#### AIM OF THE EXERCISE:
Each line of the records containing "lendingTokenAmount" is to be copied out and returned.

(Saved entries)
════════

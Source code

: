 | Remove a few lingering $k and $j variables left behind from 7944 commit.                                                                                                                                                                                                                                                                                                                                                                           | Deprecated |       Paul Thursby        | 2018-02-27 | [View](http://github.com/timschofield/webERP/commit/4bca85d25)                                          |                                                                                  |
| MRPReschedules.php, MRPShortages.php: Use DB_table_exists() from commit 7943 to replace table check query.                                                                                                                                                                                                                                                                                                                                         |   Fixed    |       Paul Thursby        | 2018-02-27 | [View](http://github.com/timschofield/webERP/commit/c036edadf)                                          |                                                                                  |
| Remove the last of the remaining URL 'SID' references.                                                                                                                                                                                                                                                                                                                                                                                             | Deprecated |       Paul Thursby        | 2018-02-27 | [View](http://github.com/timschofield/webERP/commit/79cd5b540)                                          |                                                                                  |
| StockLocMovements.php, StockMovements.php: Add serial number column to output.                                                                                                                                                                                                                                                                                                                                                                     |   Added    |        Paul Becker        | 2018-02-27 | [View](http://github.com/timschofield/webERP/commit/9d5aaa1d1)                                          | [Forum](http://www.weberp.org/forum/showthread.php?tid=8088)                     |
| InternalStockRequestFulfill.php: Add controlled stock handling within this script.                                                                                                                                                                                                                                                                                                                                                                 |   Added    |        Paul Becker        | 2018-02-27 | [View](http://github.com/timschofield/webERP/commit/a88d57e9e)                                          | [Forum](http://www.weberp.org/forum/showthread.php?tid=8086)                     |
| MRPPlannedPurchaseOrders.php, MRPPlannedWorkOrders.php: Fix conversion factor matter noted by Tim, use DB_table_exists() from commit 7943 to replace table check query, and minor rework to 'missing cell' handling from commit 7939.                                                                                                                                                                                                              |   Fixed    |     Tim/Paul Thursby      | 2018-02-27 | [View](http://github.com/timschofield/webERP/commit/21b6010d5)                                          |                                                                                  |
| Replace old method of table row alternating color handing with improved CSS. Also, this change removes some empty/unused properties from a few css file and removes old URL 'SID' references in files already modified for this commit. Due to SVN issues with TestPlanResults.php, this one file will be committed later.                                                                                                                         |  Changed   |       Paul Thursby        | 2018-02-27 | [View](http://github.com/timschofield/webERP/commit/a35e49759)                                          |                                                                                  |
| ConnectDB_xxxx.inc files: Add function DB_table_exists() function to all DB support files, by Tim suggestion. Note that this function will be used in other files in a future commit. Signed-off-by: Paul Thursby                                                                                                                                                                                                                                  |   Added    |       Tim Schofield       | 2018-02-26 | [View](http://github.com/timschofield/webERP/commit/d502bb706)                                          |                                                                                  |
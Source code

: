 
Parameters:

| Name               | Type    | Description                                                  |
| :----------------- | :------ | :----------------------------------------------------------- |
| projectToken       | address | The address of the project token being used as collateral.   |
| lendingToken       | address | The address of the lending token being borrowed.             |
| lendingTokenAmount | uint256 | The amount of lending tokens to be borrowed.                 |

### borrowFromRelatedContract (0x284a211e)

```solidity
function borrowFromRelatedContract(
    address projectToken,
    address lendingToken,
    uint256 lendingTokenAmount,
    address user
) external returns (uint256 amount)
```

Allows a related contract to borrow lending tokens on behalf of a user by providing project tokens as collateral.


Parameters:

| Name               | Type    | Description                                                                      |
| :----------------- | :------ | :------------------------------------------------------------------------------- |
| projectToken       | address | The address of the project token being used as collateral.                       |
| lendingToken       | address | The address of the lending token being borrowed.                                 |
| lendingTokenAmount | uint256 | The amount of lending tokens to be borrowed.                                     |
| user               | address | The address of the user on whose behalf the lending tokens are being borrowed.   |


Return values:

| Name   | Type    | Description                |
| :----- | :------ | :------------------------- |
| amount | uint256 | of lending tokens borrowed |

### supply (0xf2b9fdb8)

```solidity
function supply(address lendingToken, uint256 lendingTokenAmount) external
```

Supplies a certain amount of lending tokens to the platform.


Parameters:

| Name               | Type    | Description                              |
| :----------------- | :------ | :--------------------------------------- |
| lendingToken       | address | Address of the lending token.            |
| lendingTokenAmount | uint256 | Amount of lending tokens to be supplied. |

════════

#### SOLUTION TO THIS EXERCISE:
| lendingTokenAmount | uint256 | The amount of lending tokens to be borrowed.                 |
    uint256 lendingTokenAmount,
| lendingTokenAmount | uint256 | The amount of lending tokens to be borrowed.                                     |
function supply(address lendingToken, uint256 lendingTokenAmount) external
| lendingTokenAmount | uint256 | Amount of lending tokens to be supplied. |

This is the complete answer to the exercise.